◆ **Assigned task**
Task for the records below: please copy exactly, and only, the lines from the one containing "kontextu konkrétní aplikace" to the last line, both included, leaving out the pictures.
-- -- --
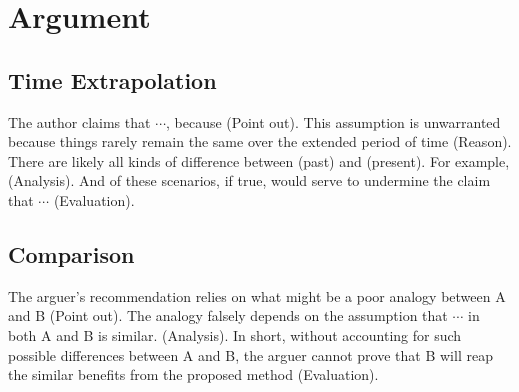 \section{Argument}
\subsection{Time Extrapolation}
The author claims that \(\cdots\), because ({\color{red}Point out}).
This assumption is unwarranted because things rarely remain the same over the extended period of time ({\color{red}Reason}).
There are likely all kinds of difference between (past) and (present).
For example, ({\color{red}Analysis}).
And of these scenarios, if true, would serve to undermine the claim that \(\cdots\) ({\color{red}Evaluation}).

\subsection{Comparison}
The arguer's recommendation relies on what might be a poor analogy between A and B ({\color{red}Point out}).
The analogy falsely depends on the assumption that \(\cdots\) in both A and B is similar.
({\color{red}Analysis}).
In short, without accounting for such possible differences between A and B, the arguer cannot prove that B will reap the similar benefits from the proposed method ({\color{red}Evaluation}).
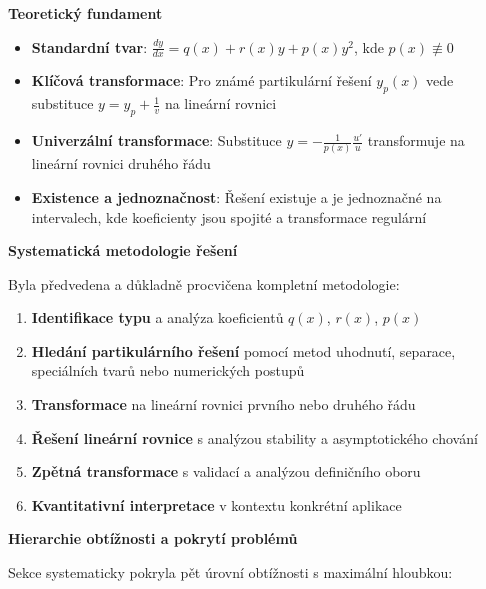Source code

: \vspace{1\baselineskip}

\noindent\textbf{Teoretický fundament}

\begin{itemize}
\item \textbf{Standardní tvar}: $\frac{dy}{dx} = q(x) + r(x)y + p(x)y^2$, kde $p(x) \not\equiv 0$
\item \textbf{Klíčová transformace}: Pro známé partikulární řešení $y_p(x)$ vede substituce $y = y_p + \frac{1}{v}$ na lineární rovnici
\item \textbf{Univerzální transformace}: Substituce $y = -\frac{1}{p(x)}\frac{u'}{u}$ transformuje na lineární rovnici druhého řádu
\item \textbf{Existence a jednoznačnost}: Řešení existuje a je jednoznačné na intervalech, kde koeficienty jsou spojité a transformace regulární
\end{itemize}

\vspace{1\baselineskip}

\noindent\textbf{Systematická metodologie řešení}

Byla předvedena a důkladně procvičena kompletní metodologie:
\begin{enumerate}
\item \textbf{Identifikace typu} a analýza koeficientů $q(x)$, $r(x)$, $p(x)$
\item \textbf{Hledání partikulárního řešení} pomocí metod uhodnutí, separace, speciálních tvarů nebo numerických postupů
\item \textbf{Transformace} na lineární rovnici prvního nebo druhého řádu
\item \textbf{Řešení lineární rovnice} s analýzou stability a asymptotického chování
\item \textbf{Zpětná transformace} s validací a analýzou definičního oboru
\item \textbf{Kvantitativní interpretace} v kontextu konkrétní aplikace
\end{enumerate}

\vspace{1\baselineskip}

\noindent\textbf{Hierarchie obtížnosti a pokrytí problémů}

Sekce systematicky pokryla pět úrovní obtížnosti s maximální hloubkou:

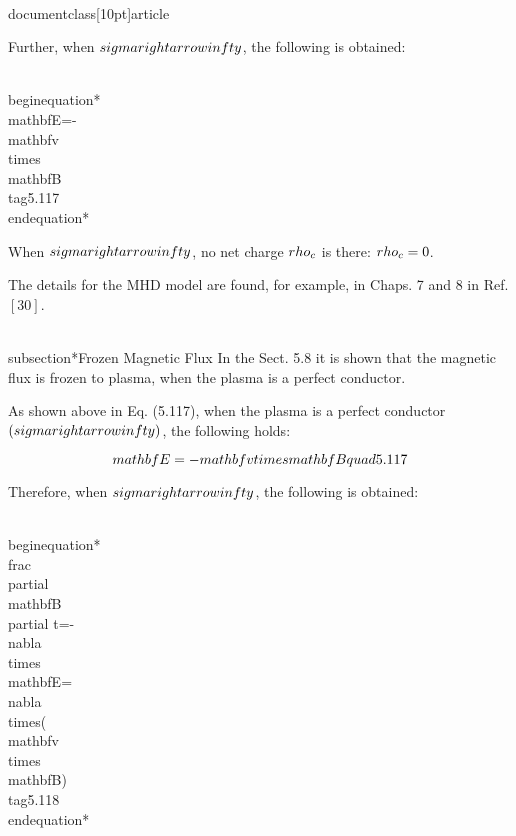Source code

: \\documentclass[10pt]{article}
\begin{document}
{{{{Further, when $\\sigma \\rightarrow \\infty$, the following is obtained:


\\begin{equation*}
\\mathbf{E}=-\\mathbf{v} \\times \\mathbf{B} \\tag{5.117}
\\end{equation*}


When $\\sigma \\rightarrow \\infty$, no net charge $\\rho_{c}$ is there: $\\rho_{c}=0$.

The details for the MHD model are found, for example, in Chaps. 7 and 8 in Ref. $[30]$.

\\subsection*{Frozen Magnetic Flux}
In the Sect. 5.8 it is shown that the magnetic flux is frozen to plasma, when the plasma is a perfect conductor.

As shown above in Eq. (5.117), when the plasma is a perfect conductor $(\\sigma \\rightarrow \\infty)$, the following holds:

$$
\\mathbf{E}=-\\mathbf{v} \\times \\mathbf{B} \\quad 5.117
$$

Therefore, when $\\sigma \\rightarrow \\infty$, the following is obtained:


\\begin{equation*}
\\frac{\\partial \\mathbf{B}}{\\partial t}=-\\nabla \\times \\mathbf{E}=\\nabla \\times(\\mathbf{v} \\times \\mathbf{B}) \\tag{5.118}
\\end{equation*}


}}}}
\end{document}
-- -- --
◆ **Answer box**
\item \textbf{Kvantitativní interpretace} v kontextu konkrétní aplikace
\end{enumerate}

\vspace{1\baselineskip}

\noindent\textbf{Hierarchie obtížnosti a pokrytí problémů}

Sekce systematicky pokryla pět úrovní obtížnosti s maximální hloubkou:

Source code

: \\documentclass[10pt]{article}
\begin{document}
{{{{Further, when $\\sigma \\rightarrow \\infty$, the following is obtained:


\\begin{equation*}
\\mathbf{E}=-\\mathbf{v} \\times \\mathbf{B} \\tag{5.117}
\\end{equation*}


When $\\sigma \\rightarrow \\infty$, no net charge $\\rho_{c}$ is there: $\\rho_{c}=0$.

The details for the MHD model are found, for example, in Chaps. 7 and 8 in Ref. $[30]$.

\\subsection*{Frozen Magnetic Flux}
In the Sect. 5.8 it is shown that the magnetic flux is frozen to plasma, when the plasma is a perfect conductor.

As shown above in Eq. (5.117), when the plasma is a perfect conductor $(\\sigma \\rightarrow \\infty)$, the following holds:

$$
\\mathbf{E}=-\\mathbf{v} \\times \\mathbf{B} \\quad 5.117
$$

Therefore, when $\\sigma \\rightarrow \\infty$, the following is obtained:


\\begin{equation*}
\\frac{\\partial \\mathbf{B}}{\\partial t}=-\\nabla \\times \\mathbf{E}=\\nabla \\times(\\mathbf{v} \\times \\mathbf{B}) \\tag{5.118}
\\end{equation*}


}}}}
\end{document}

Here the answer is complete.